* **THE RECORDS**
<<<<

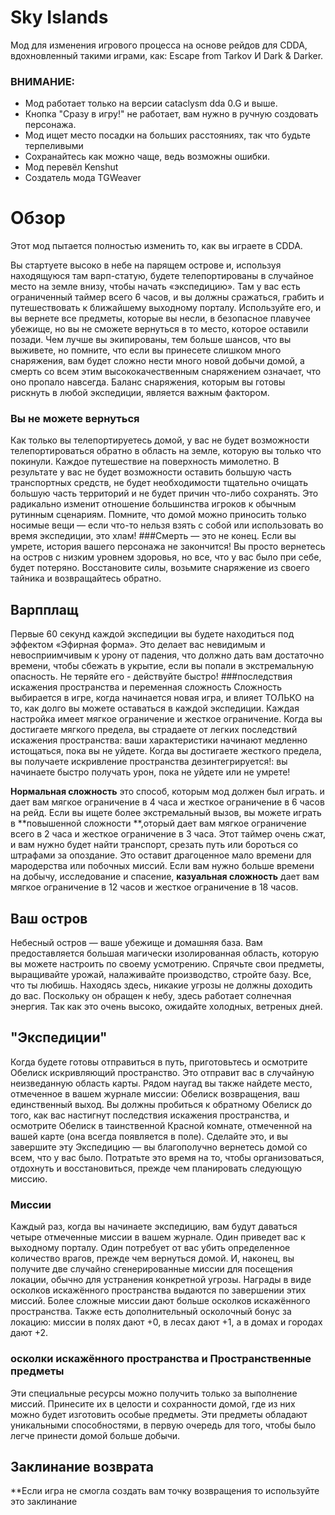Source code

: # Sky Islands
Мод для изменения игрового процесса на основе рейдов для CDDA, вдохновленный такими играми, как: Escape from Tarkov И Dark & Darker.
### ВНИМАНИЕ:
- Мод работает только на версии cataclysm dda 0.G и выше.
- Кнопка "Сразу в игру!" не работает, вам нужно в ручную создовать персонажа.
- Мод ищет место посадки на больших расстояниях, так что будьте терпеливыми
- Сохранайтесь как можно чаще, ведь возможны ошибки.
- Мод перевёл Kenshut
- Создатель мода TGWeaver

# Обзор
Этот мод пытается полностью изменить то, как вы играете в CDDA.

Вы стартуете высоко в небе на парящем острове и, используя находящуюся там варп-статую, будете телепортированы в случайное место на земле внизу, чтобы начать «экспедицию». Там у вас есть ограниченный таймер всего 6 часов, и вы должны сражаться, грабить и путешествовать к ближайшему выходному порталу. Используйте его, и вы вернете все предметы, которые вы несли, в безопасное плавучее убежище, но вы не сможете вернуться в то место, которое оставили позади. Чем лучше вы экипированы, тем больше шансов, что вы выживете, но помните, что если вы принесете слишком много снаряжения, вам будет сложно нести много новой добычи домой, а смерть со всем этим высококачественным снаряжением означает, что оно пропало навсегда. Баланс снаряжения, которым вы готовы рискнуть в любой экспедиции, является важным фактором.

### Вы не можете вернуться
Как только вы телепортируетесь домой, у вас не будет возможности телепортироваться обратно в область на земле, которую вы только что покинули. Каждое путешествие на поверхность мимолетно. В результате у вас не будет возможности оставить большую часть транспортных средств, не будет необходимости тщательно очищать большую часть территорий и не будет причин что-либо сохранять. Это радикально изменит отношение большинства игроков к обычным рутинным сценариям. Помните, что домой можно приносить только носимые вещи — если что-то нельзя взять с собой или использовать во время экспедиции, это хлам!
###Смерть — это не конец.
Если вы умрете, история вашего персонажа не закончится! Вы просто вернетесь на остров с низким уровнем здоровья, но все, что у вас было при себе, будет потеряно. Восстановите силы, возьмите снаряжение из своего тайника и возвращайтесь обратно.
## Варпплащ
Первые 60 секунд каждой экспедиции вы будете находиться под эффектом «Эфирная форма». Это делает вас невидимым и невосприимчивым к урону от падения, что должно дать вам достаточно времени, чтобы сбежать в укрытие, если вы попали в экстремальную опасность. Не теряйте его - действуйте быстро!
###последствия искажения пространства и переменная сложность
Сложность выбирается в игре, когда начинается новая игра, и влияет ТОЛЬКО на то, как долго вы можете оставаться в каждой экспедиции. Каждая настройка имеет мягкое ограничение и жесткое ограничение. Когда вы достигаете мягкого предела, вы страдаете от легких последствий искажения пространства: ваши характеристики начинают медленно истощаться, пока вы не уйдете. Когда вы достигаете жесткого предела, вы получаете искривление пространства дезинтегрируется!: вы начинаете быстро получать урон, пока не уйдете или не умрете!

**Нормальная сложность**  это способ, которым мод должен был играть. и дает вам мягкое ограничение в 4 часа и жесткое ограничение в 6 часов на рейд. Если вы ищете более экстремальный вызов, вы можете играть в **повышенной сложности **,оторый дает вам мягкое ограничение всего в 2 часа и жесткое ограничение в 3 часа. Этот таймер очень сжат, и вам нужно будет найти транспорт, срезать путь или бороться со штрафами за опоздание. Это оставит драгоценное мало времени для мародерства или побочных миссий. Если вам нужно больше времени на добычу, исследование и спасение, **казуальная сложность** дает вам мягкое ограничение в 12 часов и жесткое ограничение в 18 часов.

## Ваш остров
Небесный остров — ваше убежище и домашняя база. Вам предоставляется большая магически изолированная область, которую вы можете настроить по своему усмотрению. Спрячьте свои предметы, выращивайте урожай, налаживайте производство, стройте базу. Все, что ты любишь. Находясь здесь, никакие угрозы не должны доходить до вас. Поскольку он обращен к небу, здесь работает солнечная энергия. Так как это очень высоко, ожидайте холодных, ветреных дней.

## "Экспедиции"
Когда будете готовы отправиться в путь, приготовьтесь и осмотрите Обелиск искривляющий пространство. Это отправит вас в случайную неизведанную область карты. Рядом наугад вы также найдете место, отмеченное в вашем журнале миссии: Обелиск возвращения, ваш единственный выход. Вы должны пробиться к обратному Обелиск до того, как вас настигнут последствия искажения пространства, и осмотрите Обелиск в таинственной Красной комнате, отмеченной на вашей карте (она всегда появляется в поле). Сделайте это, и вы завершите эту Экспедицию — вы благополучно вернетесь домой со всем, что у вас было. Потратьте это время на то, чтобы организоваться, отдохнуть и восстановиться, прежде чем планировать следующую миссию.

### Миссии
Каждый раз, когда вы начинаете экспедицию, вам будут даваться четыре отмеченные миссии в вашем журнале. Один приведет вас к выходному порталу. Один потребует от вас убить определенное количество врагов, прежде чем вернуться домой. И, наконец, вы получите две случайно сгенерированные миссии для посещения локации, обычно для устранения конкретной угрозы. Награды в виде осколков искажённого пространства выдаются по завершении этих миссий. Более сложные миссии дают больше осколков искажённого пространства. Также есть дополнительный осколочный бонус за локацию: миссии в полях дают +0, в лесах дают +1, а в домах и городах дают +2.

### осколки искажённого пространства и Пространственные предметы
Эти специальные ресурсы можно получить только за выполнение миссий. Принесите их в целости и сохранности домой, где из них можно будет изготовить особые предметы. Эти предметы обладают уникальными способностями, в первую очередь для того, чтобы было легче принести домой больше добычи.



## Заклинание возврата
**Если игра не смогла создать вам точку возвращения то используйте это заклинание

>>>>

* **EXERCISE DESCRIPTION**
A word-for-word copy of the records is needed, with no pictures carried over.

* **RESPONSE TO THIS EXERCISE**
Source code

: # Sky Islands
Мод для изменения игрового процесса на основе рейдов для CDDA, вдохновленный такими играми, как: Escape from Tarkov И Dark & Darker.
### ВНИМАНИЕ:
- Мод работает только на версии cataclysm dda 0.G и выше.
- Кнопка "Сразу в игру!" не работает, вам нужно в ручную создовать персонажа.
- Мод ищет место посадки на больших расстояниях, так что будьте терпеливыми
- Сохранайтесь как можно чаще, ведь возможны ошибки.
- Мод перевёл Kenshut
- Создатель мода TGWeaver

# Обзор
Этот мод пытается полностью изменить то, как вы играете в CDDA.

Вы стартуете высоко в небе на парящем острове и, используя находящуюся там варп-статую, будете телепортированы в случайное место на земле внизу, чтобы начать «экспедицию». Там у вас есть ограниченный таймер всего 6 часов, и вы должны сражаться, грабить и путешествовать к ближайшему выходному порталу. Используйте его, и вы вернете все предметы, которые вы несли, в безопасное плавучее убежище, но вы не сможете вернуться в то место, которое оставили позади. Чем лучше вы экипированы, тем больше шансов, что вы выживете, но помните, что если вы принесете слишком много снаряжения, вам будет сложно нести много новой добычи домой, а смерть со всем этим высококачественным снаряжением означает, что оно пропало навсегда. Баланс снаряжения, которым вы готовы рискнуть в любой экспедиции, является важным фактором.

### Вы не можете вернуться
Как только вы телепортируетесь домой, у вас не будет возможности телепортироваться обратно в область на земле, которую вы только что покинули. Каждое путешествие на поверхность мимолетно. В результате у вас не будет возможности оставить большую часть транспортных средств, не будет необходимости тщательно очищать большую часть территорий и не будет причин что-либо сохранять. Это радикально изменит отношение большинства игроков к обычным рутинным сценариям. Помните, что домой можно приносить только носимые вещи — если что-то нельзя взять с собой или использовать во время экспедиции, это хлам!
###Смерть — это не конец.
Если вы умрете, история вашего персонажа не закончится! Вы просто вернетесь на остров с низким уровнем здоровья, но все, что у вас было при себе, будет потеряно. Восстановите силы, возьмите снаряжение из своего тайника и возвращайтесь обратно.
## Варпплащ
Первые 60 секунд каждой экспедиции вы будете находиться под эффектом «Эфирная форма». Это делает вас невидимым и невосприимчивым к урону от падения, что должно дать вам достаточно времени, чтобы сбежать в укрытие, если вы попали в экстремальную опасность. Не теряйте его - действуйте быстро!
###последствия искажения пространства и переменная сложность
Сложность выбирается в игре, когда начинается новая игра, и влияет ТОЛЬКО на то, как долго вы можете оставаться в каждой экспедиции. Каждая настройка имеет мягкое ограничение и жесткое ограничение. Когда вы достигаете мягкого предела, вы страдаете от легких последствий искажения пространства: ваши характеристики начинают медленно истощаться, пока вы не уйдете. Когда вы достигаете жесткого предела, вы получаете искривление пространства дезинтегрируется!: вы начинаете быстро получать урон, пока не уйдете или не умрете!

**Нормальная сложность**  это способ, которым мод должен был играть. и дает вам мягкое ограничение в 4 часа и жесткое ограничение в 6 часов на рейд. Если вы ищете более экстремальный вызов, вы можете играть в **повышенной сложности **,оторый дает вам мягкое ограничение всего в 2 часа и жесткое ограничение в 3 часа. Этот таймер очень сжат, и вам нужно будет найти транспорт, срезать путь или бороться со штрафами за опоздание. Это оставит драгоценное мало времени для мародерства или побочных миссий. Если вам нужно больше времени на добычу, исследование и спасение, **казуальная сложность** дает вам мягкое ограничение в 12 часов и жесткое ограничение в 18 часов.

## Ваш остров
Небесный остров — ваше убежище и домашняя база. Вам предоставляется большая магически изолированная область, которую вы можете настроить по своему усмотрению. Спрячьте свои предметы, выращивайте урожай, налаживайте производство, стройте базу. Все, что ты любишь. Находясь здесь, никакие угрозы не должны доходить до вас. Поскольку он обращен к небу, здесь работает солнечная энергия. Так как это очень высоко, ожидайте холодных, ветреных дней.

## "Экспедиции"
Когда будете готовы отправиться в путь, приготовьтесь и осмотрите Обелиск искривляющий пространство. Это отправит вас в случайную неизведанную область карты. Рядом наугад вы также найдете место, отмеченное в вашем журнале миссии: Обелиск возвращения, ваш единственный выход. Вы должны пробиться к обратному Обелиск до того, как вас настигнут последствия искажения пространства, и осмотрите Обелиск в таинственной Красной комнате, отмеченной на вашей карте (она всегда появляется в поле). Сделайте это, и вы завершите эту Экспедицию — вы благополучно вернетесь домой со всем, что у вас было. Потратьте это время на то, чтобы организоваться, отдохнуть и восстановиться, прежде чем планировать следующую миссию.

### Миссии
Каждый раз, когда вы начинаете экспедицию, вам будут даваться четыре отмеченные миссии в вашем журнале. Один приведет вас к выходному порталу. Один потребует от вас убить определенное количество врагов, прежде чем вернуться домой. И, наконец, вы получите две случайно сгенерированные миссии для посещения локации, обычно для устранения конкретной угрозы. Награды в виде осколков искажённого пространства выдаются по завершении этих миссий. Более сложные миссии дают больше осколков искажённого пространства. Также есть дополнительный осколочный бонус за локацию: миссии в полях дают +0, в лесах дают +1, а в домах и городах дают +2.

### осколки искажённого пространства и Пространственные предметы
Эти специальные ресурсы можно получить только за выполнение миссий. Принесите их в целости и сохранности домой, где из них можно будет изготовить особые предметы. Эти предметы обладают уникальными способностями, в первую очередь для того, чтобы было легче принести домой больше добычи.



## Заклинание возврата
**Если игра не смогла создать вам точку возвращения то используйте это заклинание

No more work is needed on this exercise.